Task statement: Reproduce the whole listing below without its pictures, exactly as written.

Material to process:
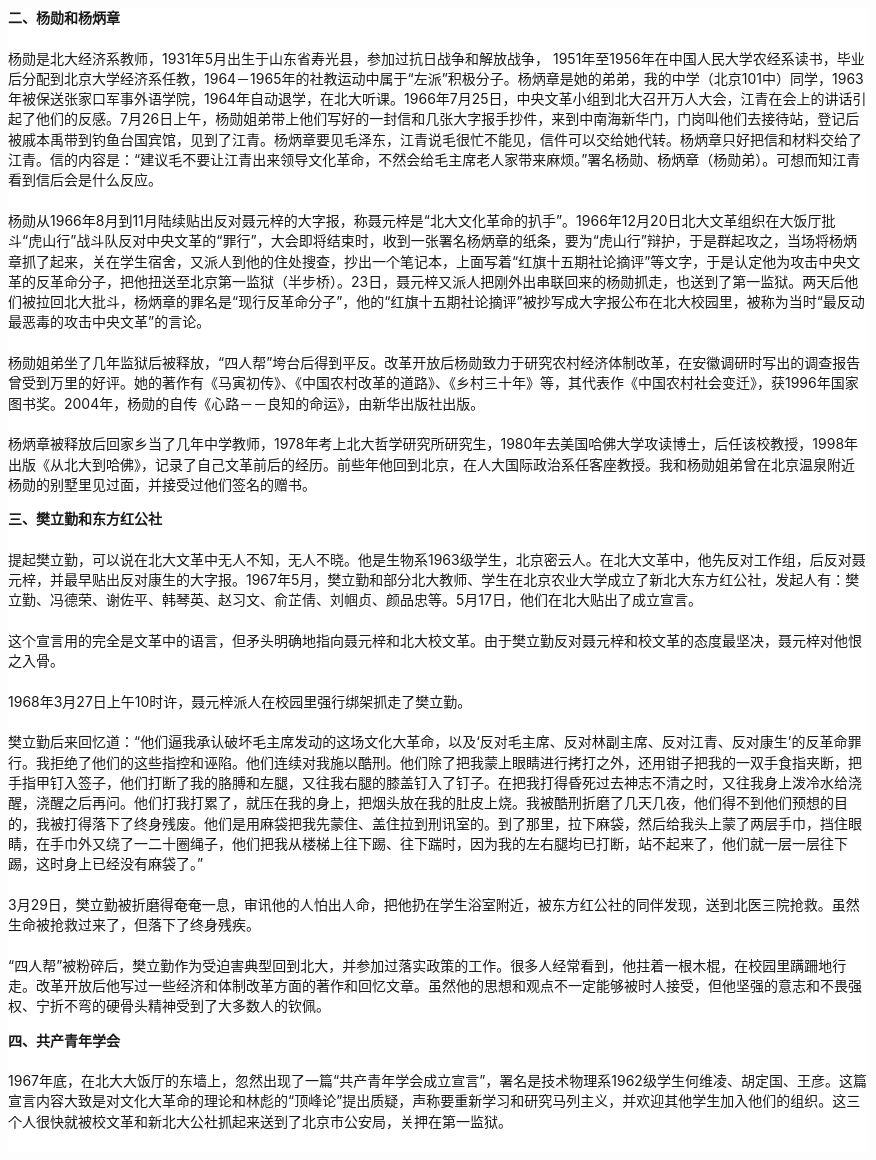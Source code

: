  <p>
  <strong>
   二、杨勋和杨炳章
   <br/>
  </strong>
  <br/>
  杨勋是北大经济系教师，1931年5月出生于山东省寿光县，参加过抗日战争和解放战争， 1951年至1956年在中国人民大学农经系读书，毕业后分配到北京大学经济系任教，1964－1965年的社教运动中属于“左派”积极分子。杨炳章是她的弟弟，我的中学（北京101中）同学，1963年被保送张家口军事外语学院，1964年自动退学，在北大听课。1966年7月25日，中央文革小组到北大召开万人大会，江青在会上的讲话引起了他们的反感。7月26日上午，杨勋姐弟带上他们写好的一封信和几张大字报手抄件，来到中南海新华门，门岗叫他们去接待站，登记后被戚本禹带到钓鱼台国宾馆，见到了江青。杨炳章要见毛泽东，江青说毛很忙不能见，信件可以交给她代转。杨炳章只好把信和材料交给了江青。信的内容是：“建议毛不要让江青出来领导文化革命，不然会给毛主席老人家带来麻烦。”署名杨勋、杨炳章（杨勋弟）。可想而知江青看到信后会是什么反应。
  <br/>
  <br/>
  杨勋从1966年8月到11月陆续贴出反对聂元梓的大字报，称聂元梓是“北大文化革命的扒手”。1966年12月20日北大文革组织在大饭厅批斗“虎山行”战斗队反对中央文革的“罪行”，大会即将结束时，收到一张署名杨炳章的纸条，要为“虎山行”辩护，于是群起攻之，当场将杨炳章抓了起来，关在学生宿舍，又派人到他的住处搜查，抄出一个笔记本，上面写着“红旗十五期社论摘评”等文字，于是认定他为攻击中央文革的反革命分子，把他扭送至北京第一监狱（半步桥）。23日，聂元梓又派人把刚外出串联回来的杨勋抓走，也送到了第一监狱。两天后他们被拉回北大批斗，杨炳章的罪名是“现行反革命分子”，他的“红旗十五期社论摘评”被抄写成大字报公布在北大校园里，被称为当时“最反动最恶毒的攻击中央文革”的言论。
  <br/>
  <br/>
  杨勋姐弟坐了几年监狱后被释放，“四人帮”垮台后得到平反。改革开放后杨勋致力于研究农村经济体制改革，在安徽调研时写出的调查报告曾受到万里的好评。她的著作有《马寅初传》、《中国农村改革的道路》、《乡村三十年》等，其代表作《中国农村社会变迁》，获1996年国家图书奖。2004年，杨勋的自传《心路－－良知的命运》，由新华出版社出版。
  <br/>
  <br/>
  杨炳章被释放后回家乡当了几年中学教师，1978年考上北大哲学研究所研究生，1980年去美国哈佛大学攻读博士，后任该校教授，1998年出版《从北大到哈佛》，记录了自己文革前后的经历。前些年他回到北京，在人大国际政治系任客座教授。我和杨勋姐弟曾在北京温泉附近杨勋的别墅里见过面，并接受过他们签名的赠书。
 </p>
 <p>
  <strong>
   三、樊立勤和东方红公社
   <br/>
  </strong>
  <br/>
  提起樊立勤，可以说在北大文革中无人不知，无人不晓。他是生物系1963级学生，北京密云人。在北大文革中，他先反对工作组，后反对聂元梓，并最早贴出反对康生的大字报。1967年5月，樊立勤和部分北大教师、学生在北京农业大学成立了新北大东方红公社，发起人有：樊立勤、冯德荣、谢佐平、韩琴英、赵习文、俞芷倩、刘帼贞、颜品忠等。5月17日，他们在北大贴出了成立宣言。
  <br/>
  <br/>
  这个宣言用的完全是文革中的语言，但矛头明确地指向聂元梓和北大校文革。由于樊立勤反对聂元梓和校文革的态度最坚决，聂元梓对他恨之入骨。
  <br/>
  <br/>
  1968年3月27日上午10时许，聂元梓派人在校园里强行绑架抓走了樊立勤。
  <br/>
  <br/>
  樊立勤后来回忆道：“他们逼我承认破坏毛主席发动的这场文化大革命，以及‘反对毛主席、反对林副主席、反对江青、反对康生’的反革命罪行。我拒绝了他们的这些指控和诬陷。他们连续对我施以酷刑。他们除了把我蒙上眼睛进行拷打之外，还用钳子把我的一双手食指夹断，把手指甲钉入签子，他们打断了我的胳膊和左腿，又往我右腿的膝盖钉入了钉子。在把我打得昏死过去神志不清之时，又往我身上泼冷水给浇醒，浇醒之后再问。他们打我打累了，就压在我的身上，把烟头放在我的肚皮上烧。我被酷刑折磨了几天几夜，他们得不到他们预想的目的，我被打得落下了终身残废。他们是用麻袋把我先蒙住、盖住拉到刑讯室的。到了那里，拉下麻袋，然后给我头上蒙了两层手巾，挡住眼睛，在手巾外又绕了一二十圈绳子，他们把我从楼梯上往下踢、往下踹时，因为我的左右腿均已打断，站不起来了，他们就一层一层往下踢，这时身上已经没有麻袋了。”
  <br/>
  <br/>
  3月29日，樊立勤被折磨得奄奄一息，审讯他的人怕出人命，把他扔在学生浴室附近，被东方红公社的同伴发现，送到北医三院抢救。虽然生命被抢救过来了，但落下了终身残疾。
  <br/>
  <br/>
  “四人帮”被粉碎后，樊立勤作为受迫害典型回到北大，并参加过落实政策的工作。很多人经常看到，他拄着一根木棍，在校园里蹒跚地行走。改革开放后他写过一些经济和体制改革方面的著作和回忆文章。虽然他的思想和观点不一定能够被时人接受，但他坚强的意志和不畏强权、宁折不弯的硬骨头精神受到了大多数人的钦佩。
 </p>
 <p>
  <strong>
   四、共产青年学会
   <br/>
  </strong>
  <br/>
  1967年底，在北大大饭厅的东墙上，忽然出现了一篇“共产青年学会成立宣言”，署名是技术物理系1962级学生何维凌、胡定国、王彦。这篇宣言内容大致是对文化大革命的理论和林彪的“顶峰论”提出质疑，声称要重新学习和研究马列主义，并欢迎其他学生加入他们的组织。这三个人很快就被校文革和新北大公社抓起来送到了北京市公安局，关押在第一监狱。
  <br/>
  <br/>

Response area:
Source code

:  <p>
  <strong>
   二、杨勋和杨炳章
   <br/>
  </strong>
  <br/>
  杨勋是北大经济系教师，1931年5月出生于山东省寿光县，参加过抗日战争和解放战争， 1951年至1956年在中国人民大学农经系读书，毕业后分配到北京大学经济系任教，1964－1965年的社教运动中属于“左派”积极分子。杨炳章是她的弟弟，我的中学（北京101中）同学，1963年被保送张家口军事外语学院，1964年自动退学，在北大听课。1966年7月25日，中央文革小组到北大召开万人大会，江青在会上的讲话引起了他们的反感。7月26日上午，杨勋姐弟带上他们写好的一封信和几张大字报手抄件，来到中南海新华门，门岗叫他们去接待站，登记后被戚本禹带到钓鱼台国宾馆，见到了江青。杨炳章要见毛泽东，江青说毛很忙不能见，信件可以交给她代转。杨炳章只好把信和材料交给了江青。信的内容是：“建议毛不要让江青出来领导文化革命，不然会给毛主席老人家带来麻烦。”署名杨勋、杨炳章（杨勋弟）。可想而知江青看到信后会是什么反应。
  <br/>
  <br/>
  杨勋从1966年8月到11月陆续贴出反对聂元梓的大字报，称聂元梓是“北大文化革命的扒手”。1966年12月20日北大文革组织在大饭厅批斗“虎山行”战斗队反对中央文革的“罪行”，大会即将结束时，收到一张署名杨炳章的纸条，要为“虎山行”辩护，于是群起攻之，当场将杨炳章抓了起来，关在学生宿舍，又派人到他的住处搜查，抄出一个笔记本，上面写着“红旗十五期社论摘评”等文字，于是认定他为攻击中央文革的反革命分子，把他扭送至北京第一监狱（半步桥）。23日，聂元梓又派人把刚外出串联回来的杨勋抓走，也送到了第一监狱。两天后他们被拉回北大批斗，杨炳章的罪名是“现行反革命分子”，他的“红旗十五期社论摘评”被抄写成大字报公布在北大校园里，被称为当时“最反动最恶毒的攻击中央文革”的言论。
  <br/>
  <br/>
  杨勋姐弟坐了几年监狱后被释放，“四人帮”垮台后得到平反。改革开放后杨勋致力于研究农村经济体制改革，在安徽调研时写出的调查报告曾受到万里的好评。她的著作有《马寅初传》、《中国农村改革的道路》、《乡村三十年》等，其代表作《中国农村社会变迁》，获1996年国家图书奖。2004年，杨勋的自传《心路－－良知的命运》，由新华出版社出版。
  <br/>
  <br/>
  杨炳章被释放后回家乡当了几年中学教师，1978年考上北大哲学研究所研究生，1980年去美国哈佛大学攻读博士，后任该校教授，1998年出版《从北大到哈佛》，记录了自己文革前后的经历。前些年他回到北京，在人大国际政治系任客座教授。我和杨勋姐弟曾在北京温泉附近杨勋的别墅里见过面，并接受过他们签名的赠书。
 </p>
 <p>
  <strong>
   三、樊立勤和东方红公社
   <br/>
  </strong>
  <br/>
  提起樊立勤，可以说在北大文革中无人不知，无人不晓。他是生物系1963级学生，北京密云人。在北大文革中，他先反对工作组，后反对聂元梓，并最早贴出反对康生的大字报。1967年5月，樊立勤和部分北大教师、学生在北京农业大学成立了新北大东方红公社，发起人有：樊立勤、冯德荣、谢佐平、韩琴英、赵习文、俞芷倩、刘帼贞、颜品忠等。5月17日，他们在北大贴出了成立宣言。
  <br/>
  <br/>
  这个宣言用的完全是文革中的语言，但矛头明确地指向聂元梓和北大校文革。由于樊立勤反对聂元梓和校文革的态度最坚决，聂元梓对他恨之入骨。
  <br/>
  <br/>
  1968年3月27日上午10时许，聂元梓派人在校园里强行绑架抓走了樊立勤。
  <br/>
  <br/>
  樊立勤后来回忆道：“他们逼我承认破坏毛主席发动的这场文化大革命，以及‘反对毛主席、反对林副主席、反对江青、反对康生’的反革命罪行。我拒绝了他们的这些指控和诬陷。他们连续对我施以酷刑。他们除了把我蒙上眼睛进行拷打之外，还用钳子把我的一双手食指夹断，把手指甲钉入签子，他们打断了我的胳膊和左腿，又往我右腿的膝盖钉入了钉子。在把我打得昏死过去神志不清之时，又往我身上泼冷水给浇醒，浇醒之后再问。他们打我打累了，就压在我的身上，把烟头放在我的肚皮上烧。我被酷刑折磨了几天几夜，他们得不到他们预想的目的，我被打得落下了终身残废。他们是用麻袋把我先蒙住、盖住拉到刑讯室的。到了那里，拉下麻袋，然后给我头上蒙了两层手巾，挡住眼睛，在手巾外又绕了一二十圈绳子，他们把我从楼梯上往下踢、往下踹时，因为我的左右腿均已打断，站不起来了，他们就一层一层往下踢，这时身上已经没有麻袋了。”
  <br/>
  <br/>
  3月29日，樊立勤被折磨得奄奄一息，审讯他的人怕出人命，把他扔在学生浴室附近，被东方红公社的同伴发现，送到北医三院抢救。虽然生命被抢救过来了，但落下了终身残疾。
  <br/>
  <br/>
  “四人帮”被粉碎后，樊立勤作为受迫害典型回到北大，并参加过落实政策的工作。很多人经常看到，他拄着一根木棍，在校园里蹒跚地行走。改革开放后他写过一些经济和体制改革方面的著作和回忆文章。虽然他的思想和观点不一定能够被时人接受，但他坚强的意志和不畏强权、宁折不弯的硬骨头精神受到了大多数人的钦佩。
 </p>
 <p>
  <strong>
   四、共产青年学会
   <br/>
  </strong>
  <br/>
  1967年底，在北大大饭厅的东墙上，忽然出现了一篇“共产青年学会成立宣言”，署名是技术物理系1962级学生何维凌、胡定国、王彦。这篇宣言内容大致是对文化大革命的理论和林彪的“顶峰论”提出质疑，声称要重新学习和研究马列主义，并欢迎其他学生加入他们的组织。这三个人很快就被校文革和新北大公社抓起来送到了北京市公安局，关押在第一监狱。
  <br/>
  <br/>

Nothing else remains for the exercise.